Being gay in New York City is not hard. Just like everybody else, you go about your own business, shove your way into subway cars, and constantly walk at an abnormally fast pace while grumbling about how slowly everyone around you is going about their business. No one is really asking, “Is this guy gay?” New York City offers a sense of normalcy for LGBTQ+ individuals, and that’s the way it should be.

Yet even New York has its demons.

I don’t know if you have ever been called “faggot!” on the New York City subway system. There is no exact way to describe the feeling, but the closest approximation would be to have your blood boiling through your skin, paired with the sensation of a knife stabbing and slowly turning in your stomach, telling you that somehow you are “wrong”—that you do not belong. That scarf you are wearing, the way you talk, the way you walk, the way you laugh, the pitch of your voice—they are all wrong.

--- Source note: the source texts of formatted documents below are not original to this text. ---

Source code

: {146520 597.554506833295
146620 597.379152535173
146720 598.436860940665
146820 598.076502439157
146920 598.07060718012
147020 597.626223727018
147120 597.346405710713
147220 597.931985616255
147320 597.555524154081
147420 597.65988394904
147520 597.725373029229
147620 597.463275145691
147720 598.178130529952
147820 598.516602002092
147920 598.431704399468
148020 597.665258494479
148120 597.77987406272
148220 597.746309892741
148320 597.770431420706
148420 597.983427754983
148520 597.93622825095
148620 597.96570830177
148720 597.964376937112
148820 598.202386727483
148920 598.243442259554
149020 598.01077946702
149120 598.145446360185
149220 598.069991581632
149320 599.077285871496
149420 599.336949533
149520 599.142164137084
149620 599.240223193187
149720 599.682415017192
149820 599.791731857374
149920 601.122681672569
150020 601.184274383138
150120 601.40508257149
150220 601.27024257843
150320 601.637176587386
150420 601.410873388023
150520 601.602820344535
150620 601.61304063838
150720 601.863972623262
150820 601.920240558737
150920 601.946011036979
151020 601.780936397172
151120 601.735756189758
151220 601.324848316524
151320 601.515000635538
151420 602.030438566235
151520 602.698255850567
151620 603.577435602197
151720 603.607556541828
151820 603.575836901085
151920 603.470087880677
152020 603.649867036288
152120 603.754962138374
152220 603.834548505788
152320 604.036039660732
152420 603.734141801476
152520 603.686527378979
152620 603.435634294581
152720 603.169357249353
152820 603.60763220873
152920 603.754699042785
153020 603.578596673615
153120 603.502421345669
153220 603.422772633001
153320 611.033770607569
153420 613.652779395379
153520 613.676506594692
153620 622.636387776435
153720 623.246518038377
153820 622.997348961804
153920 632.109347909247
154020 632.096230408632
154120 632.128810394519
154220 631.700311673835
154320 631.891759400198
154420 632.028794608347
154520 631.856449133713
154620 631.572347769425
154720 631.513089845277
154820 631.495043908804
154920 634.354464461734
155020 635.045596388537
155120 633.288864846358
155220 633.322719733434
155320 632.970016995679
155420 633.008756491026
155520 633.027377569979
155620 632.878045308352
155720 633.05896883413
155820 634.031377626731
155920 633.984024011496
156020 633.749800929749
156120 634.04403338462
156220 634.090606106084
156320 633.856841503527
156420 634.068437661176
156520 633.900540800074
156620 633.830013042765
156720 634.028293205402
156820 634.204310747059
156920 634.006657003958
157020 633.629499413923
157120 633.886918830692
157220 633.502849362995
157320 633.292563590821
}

It is this kind of prejudice that the LGBTQ+ community and LGBTQ+ organizations (as well as racial, religious, and ethnic groups) point to as the exact reason why hate crime laws, which allow for greater punishments and jail times for crimes committed with prejudice, are in place. They argue not only that crimes committed with prejudice are more harmful to the individual, but that they also victimize the entire community and should be punished more heavily. To many people, this offers at least a modicum of justice to marginalized communities in an unfair society.

These laws, however, provide anything but justice. Instead, while they may seem easily justifiable, hate crime laws from the federal level to the state level—which have been enforced at Harvard—represent some of the most dangerous, ineffective, and harmful laws our country has instituted.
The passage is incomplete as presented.